Too often we meet companies that sell anything and everything just to get a buck. Their reasoning tends to be that ‘if we cover all bases we stand a better chance of attracting clients’ or ‘if they don’t buy this service maybe they’ll buy that one instead’. This is great in theory, but what it’s actually doing is placing your company up against other businesses that focus on being highly specialised in just or two services. So in the client’s mind, you’ve become the Jack of all trades compared to the competition, who are  clearly specialists in their field. Offering too many different services may also confuse the client and can put them off making a decision.
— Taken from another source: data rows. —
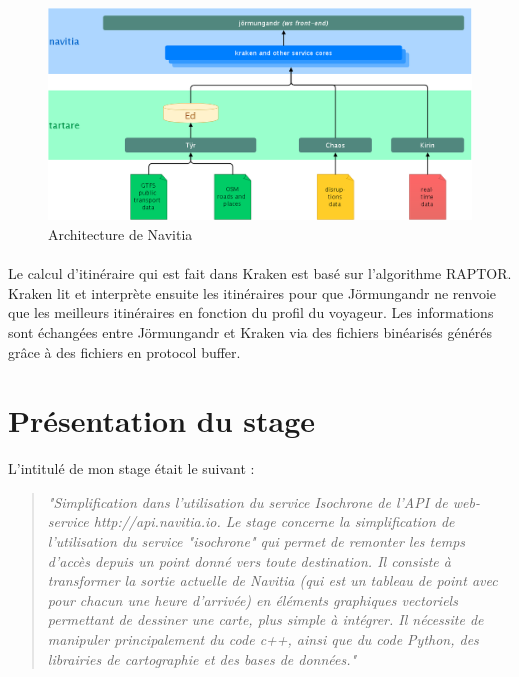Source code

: \documentclass[a4paper]{report}
\begin{document}
\begin{figure}[H]
	\begin{center}
		\includegraphics[width=400pt]{image/architecture_navitia}
		\caption{Architecture de Navitia}
		\label{Architecture de Navitia}
	\end{center}
\end{figure}

\paragraph{} Le calcul d'itinéraire qui est fait dans Kraken est basé sur l'algorithme RAPTOR. Kraken lit et interprète ensuite les itinéraires pour que Jörmungandr ne renvoie que les meilleurs itinéraires en fonction du profil du voyageur. Les informations sont échangées entre Jörmungandr et Kraken via des fichiers binéarisés générés grâce à des fichiers en protocol buffer.

\section{Présentation du stage}

L'intitulé de mon stage était le suivant :

\begin{quote}
	\emph{"Simplification dans l’utilisation du service Isochrone de l’API de web-service http://api.navitia.io. Le stage concerne la simplification de l’utilisation du service 		"isochrone" qui permet de remonter les temps d'accès depuis un point donné vers toute destination. Il consiste à transformer la sortie actuelle de Navitia (qui est un tableau de 		point avec pour chacun une heure d'arrivée) en éléments graphiques vectoriels permettant de dessiner une carte, plus simple à intégrer. Il nécessite de manipuler principalement du 		code c++, ainsi que du code Python, des librairies de cartographie et des bases de données."}
\end{quote}
\end{document}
In their minds not making a decision and looking elsewhere then becomes the best decision.

The Answer:

When was the last time you looked at your profit and loss and the time it takes you to win a client from a particular service? Is it worth getting rid of slow selling products/services and focus on increasing sales in areas that are already doing well and/or will provide you with the highest returns? Has your message become confusing or generic and are there too many ways of interacting with you? How much more money could you earn if you streamlined your offering and products and only won the type of business that would give you the best returns? And would this change the key message of your company and would it benefit your approach to market?

2. Selling features

There are still companies out there that believe that it is all about them. That if we tell you what services we offer, how jolly brilliant we are, how long we have been going, what our ethos is, what our team looks etc you will be sointerested in us you’ll simply have to call. They still haven’t understood that as a potential client I really couldn’t care less about you. It’s all about me, what I want and what I need. There is a good time to tell me all about you – it’s when I ask.

The Answer:

Look at your messaging from the client’s point of view and consider their ‘pain’. Can you describe the actual benefits behind your products/services and tell me how your business provides the solution to my problem?  Could this potentially impact your sales team and how they sell? Could it revolutionise the way you talk to potential clients?